I'd like to endorse this proposal.  It has practical value, it breaks
nothing, and is not terribly hard to implement.

This would also be useful in long character constants, where I don't
think string pasting is allowed.

I would prefer '\ ' to '\c', since a non-alphanumeric character better
indicates the magicness of the escape, and ' ' is as close to the
"nothing" meaning of the escape as printable ASCII can get.

Again, it is a useful, trivial change.  I shall certainly hack it
into the next C compiler I get.
-- 
	-Colin (plumbc@admin.ogc.edu, posting from a friend's account)

gwyn@brl-smoke.ARPA (Doug Gwyn ) (06/20/88)

In article <4621@haddock.ISC.COM> karl@haddock.ima.isc.com (Karl Heuer) writes:
>Does the nonexistence of a spelling for the character constant '\x234\c5'
>constitute a serious technical error?

Probably not.  Multiple-character character constants are unportable and
considered bad style.  They're only permitted because they were in previous
practice.  Many of us don't think you should ever try to make use of them.

>If not, why does the Standard bother to mention that '\x12\c3' can be
>spelled '\0223'?

Possibly to forestall questions.

maart@cs.vu.nl (Maarten Litmaath) (06/21/88)

Great solution!
-- 
South-Africa:                         |Maarten Litmaath @ Free U Amsterdam:
           revival of the Third Reich |maart@cs.vu.nl, mcvax!botter!ark!maart

peter@ficc.UUCP (Peter da Silva) (06/21/88)

In article <8127@brl-smoke.ARPA>, gwyn@brl-smoke.ARPA (Doug Gwyn ) writes:
> In article ... karl@haddock.ima.isc.com (Karl Heuer) writes:
> >the nonexistence of a spelling for the character constant '\x234\c5'...

> Probably not.  Multiple-character character constants are unportable and
> considered bad style.  They're only permitted because they were in previous
> practice.  Many of us don't think you should ever try to make use of them.

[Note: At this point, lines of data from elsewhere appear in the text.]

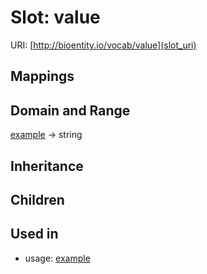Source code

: # Slot: value




URI: [http://bioentity.io/vocab/value](slot_uri)
## Mappings

## Domain and Range

[example](Example.md) -> string
## Inheritance

## Children

## Used in

 *  usage: [example](Example.md)
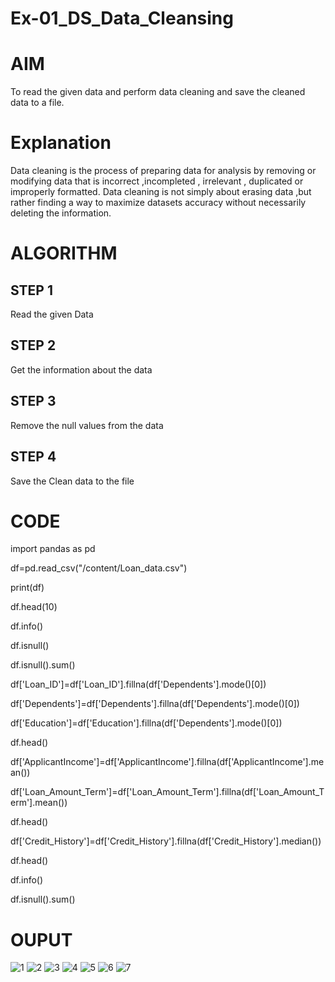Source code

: # Ex-01_DS_Data_Cleansing
# AIM
To read the given data and perform data cleaning and save the cleaned data to a file.

# Explanation
Data cleaning is the process of preparing data for analysis by removing or modifying data that is incorrect ,incompleted , irrelevant , duplicated or improperly formatted. Data cleaning is not simply about erasing data ,but rather finding a way to maximize datasets accuracy without necessarily deleting the information.

# ALGORITHM
## STEP 1
Read the given Data

## STEP 2
Get the information about the data

## STEP 3
Remove the null values from the data

## STEP 4
Save the Clean data to the file

# CODE
import pandas as pd

df=pd.read_csv("/content/Loan_data.csv")

print(df)

df.head(10)

df.info()

df.isnull()

df.isnull().sum()

df['Loan_ID']=df['Loan_ID'].fillna(df['Dependents'].mode()[0])

df['Dependents']=df['Dependents'].fillna(df['Dependents'].mode()[0])

df['Education']=df['Education'].fillna(df['Dependents'].mode()[0])

df.head()

df['ApplicantIncome']=df['ApplicantIncome'].fillna(df['ApplicantIncome'].mean())

df['Loan_Amount_Term']=df['Loan_Amount_Term'].fillna(df['Loan_Amount_Term'].mean())

df.head()

df['Credit_History']=df['Credit_History'].fillna(df['Credit_History'].median())

df.head()

df.info()

df.isnull().sum()

# OUPUT
![1](https://github.com/dhivyapriyar/Ex-01-Data-Cleaning/assets/119477552/7dcdfc38-1369-4ff1-9c9d-e930573fcf4d)
![2](https://github.com/dhivyapriyar/Ex-01-Data-Cleaning/assets/119477552/5cb050c7-da6a-4a19-9d97-1f06e73a7962)
![3](https://github.com/dhivyapriyar/Ex-01-Data-Cleaning/assets/119477552/4553f0b6-ad5f-4392-8b3a-a722bf1cea11)
![4](https://github.com/dhivyapriyar/Ex-01-Data-Cleaning/assets/119477552/e7361b8a-7aad-43dd-972f-e422e129c4d4)
![5](https://github.com/dhivyapriyar/Ex-01-Data-Cleaning/assets/119477552/47984aea-9678-4c6c-8e13-99e160476d0b)
![6](https://github.com/dhivyapriyar/Ex-01-Data-Cleaning/assets/119477552/d6ff1ff1-4538-416d-b0e0-c117593825f6)
![7](https://github.com/dhivyapriyar/Ex-01-Data-Cleaning/assets/119477552/8fd07b17-6fb7-417e-b504-b43c70ab83fb)
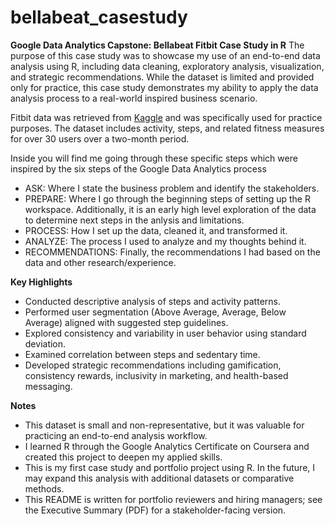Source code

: # bellabeat_casestudy
**Google Data Analytics Capstone: Bellabeat Fitbit Case Study in R**
The purpose of this case study was to showcase my use of an end-to-end data analysis using R, including data cleaning, exploratory analysis, visualization, and strategic recommendations. While the dataset is limited and provided only for practice, this case study demonstrates my ability to apply the data analysis process to a real-world inspired business scenario.

Fitbit data was retrieved from [Kaggle](https://www.kaggle.com/datasets/arashnic/fitbit) and was specifically used for practice purposes. The dataset includes activity, steps, and related fitness measures for over 30 users over a two-month period.

Inside you will find me going through these specific steps which were inspired by the six steps of the Google Data Analytics process
* ASK: Where I state the business problem and identify the stakeholders.
* PREPARE: Where I go through the beginning steps of setting up the R workspace. Additionally, it is an early high level exploration of the data to determine next steps in the anlysis and limitations.
* PROCESS: How I set up the data, cleaned it, and transformed it.
* ANALYZE: The process I used to analyze and my thoughts behind it.
* RECOMMENDATIONS: Finally, the recommendations I had based on the data and other research/experience.

**Key Highlights**
* Conducted descriptive analysis of steps and activity patterns.
* Performed user segmentation (Above Average, Average, Below Average) aligned with suggested step guidelines.
* Explored consistency and variability in user behavior using standard deviation.
* Examined correlation between steps and sedentary time.
* Developed strategic recommendations including gamification, consistency rewards, inclusivity in marketing, and health-based messaging.

**Notes**
* This dataset is small and non-representative, but it was valuable for practicing an end-to-end analysis workflow.  
* I learned R through the Google Analytics Certificate on Coursera and created this project to deepen my applied skills.  
* This is my first case study and portfolio project using R. In the future, I may expand this analysis with additional datasets or comparative methods.  
* This README is written for portfolio reviewers and hiring managers; see the Executive Summary (PDF) for a stakeholder-facing version.
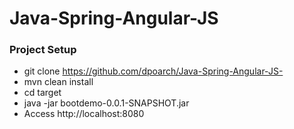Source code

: # Java-Spring-Angular-JS


### Project Setup ###

* git clone https://github.com/dpoarch/Java-Spring-Angular-JS-
* mvn clean install
* cd target
* java -jar bootdemo-0.0.1-SNAPSHOT.jar
* Access http://localhost:8080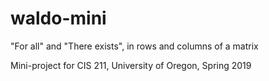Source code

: # waldo-mini
"For all" and "There exists",  in rows and columns of a matrix

Mini-project for CIS 211, University of Oregon, Spring 2019
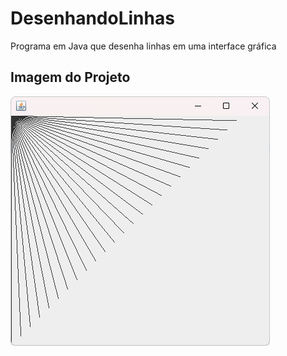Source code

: # DesenhandoLinhas
 Programa em Java que desenha linhas em uma interface gráfica

 ## Imagem do Projeto
 ![Desenhando Linhas](desenhandolinhas.png)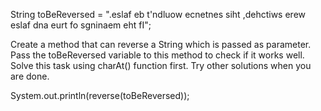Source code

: String toBeReversed = ".eslaf eb t'ndluow ecnetnes siht ,dehctiws erew eslaf dna eurt fo sgninaem eht fI";

Create a method that can reverse a String which is passed as parameter.
Pass the toBeReversed variable to this method to check if it works well.
Solve this task using charAt() function first.
Try other solutions when you are done.

System.out.println(reverse(toBeReversed));

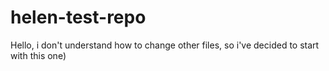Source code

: # helen-test-repo
Hello, i don't understand how to change other files, so i've decided to start with this one)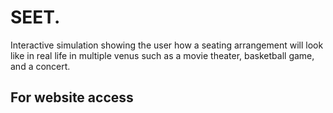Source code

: # SEET.

Interactive simulation showing the user how a seating arrangement will look like in real life in multiple venus such as a movie theater, basketball game, and a concert. 

## For website access 
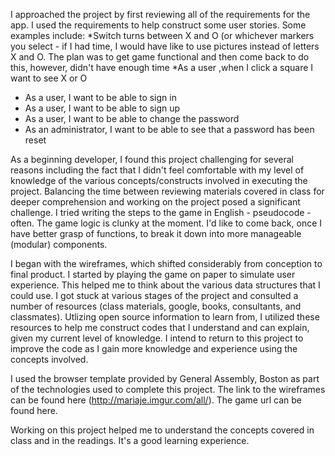 
I approached the project by first reviewing all of the requirements for the app. I used the requirements to help construct some user stories. Some examples include:
  *Switch turns between X and O (or whichever markers you select - if I had time, I would have like to use pictures instead of letters X and O. The plan was to get game functional and then come back to do this, however, didn't have enough time
  *As a user ,when I click a square I want to see X or O
  * As a user, I want to be able to sign in
  * As a user, I want to be able to sign up
  * As a user, I want to be able to change the password
  * As an administrator, I want to be able to see that a password has been
   reset

As a beginning developer, I found this project challenging for several reasons including the fact that I didn't feel comfortable with my level of knowledge of the various concepts/constructs involved in executing the project. Balancing the time between reviewing materials covered in class for deeper comprehension and working on the project posed a significant challenge. I tried writing the steps to the game in English - pseudocode - often. The game logic is clunky at the moment. I'd like to come back, once I have better grasp of functions, to break it down into more manageable (modular) components.

I began with the wireframes, which shifted considerably from conception to final product. I started by playing the game on paper to simulate user experience. This helped me to think about the various data structures that I could use. I got stuck at various stages of the project and consulted a number of resources (class materials, google, books, consultants, and classmates). Utlizing open source information to learn from, I utilized these resources to help me construct codes that I understand and can explain, given my current level of knowledge. I intend to return to this project to improve the code as I gain more knowledge and experience using the concepts involved.

I used the browser template provided by General Assembly, Boston as part of the technologies used to complete this project. The link to the wireframes can be found here (http://mariaje.imgur.com/all/). The game url can be found here.

Working on this project helped me to understand the concepts covered in class and in the readings. It's a good learning experience.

(1) OK, how do you spell "\x234\c5"? "\x234""5"? Bleagh.

(2) What's wrong with a readable and maintainable way of initialising a
    32-bit unsigned integer to 0x464F524DL? You prefer that (or ('F'<<24)|
    ('O'<<16)|('R'<<8)|('M')) to 'FORM'?
-- 
-- Peter da Silva, Ferranti International Controls Corporation.
-- Phone: 713-274-5180. Remote UUCP: hoptoad!academ!uhnix1!sugar!peter.

gwyn@brl-smoke.ARPA (Doug Gwyn ) (06/22/88)

In article <963@ficc.UUCP> peter@ficc.UUCP (Peter da Silva) writes:
>In article <8127@brl-smoke.ARPA>, gwyn@brl-smoke.ARPA (Doug Gwyn ) writes:
>> Multiple-character character constants are unportable and
>> considered bad style.  They're only permitted because they were in previous
>> practice.  Many of us don't think you should ever try to make use of them.

>(1) OK, how do you spell "\x234\c5"? "\x234""5"?

Sure.  What's wrong with using the more general facility for strings?

>(2) What's wrong with a readable and maintainable way of initialising a
>    32-bit unsigned integer to 0x464F524DL? You prefer that (or ('F'<<24)|
>    ('O'<<16)|('R'<<8)|('M')) to 'FORM'?

I would prefer that you not depend on being able to jam 'FORM' into
an int in the first place.  It will obviously not work on a 16-bit
implementation.

If you nonetheless feel you have to use a kludge a la troff, try
	#define	PACK(c1,c2)	((c1)<<8 | (c2))
which at least is portable across 8-bit byte implementations.

blarson@skat.usc.edu (Bob Larson) (06/23/88)

In article <963@ficc.UUCP> peter@ficc.UUCP (Peter da Silva) writes:
>(2) What's wrong with a readable and maintainable way of initialising a
>    32-bit unsigned integer to 0x464F524DL?
0x464F524DL
> You prefer that (or ('F'<<24)| ('O'<<16)|('R'<<8)|('M')) 
> to 'FORM'?

No, I use what I mean.  Are you trying to imply that the three
things you mention have the same value?  (I grant that on some
machines with some compilers they might.  I'm sure on other machines
and compilers they are different.)

Multi-character constants are "implemntation defined" (K&R2 page 193)
thus are for portable code UNDEFINED.

-- 
Bob Larson	Arpa: Blarson@Ecla.Usc.Edu	blarson@skat.usc.edu
Uucp: {sdcrdcf,cit-vax}!oberon!skat!blarson
Prime mailing list:	info-prime-request%ais1@ecla.usc.edu
			oberon!ais1!info-prime-request

daniels@teklds.TEK.COM (Scott Daniels) (06/23/88)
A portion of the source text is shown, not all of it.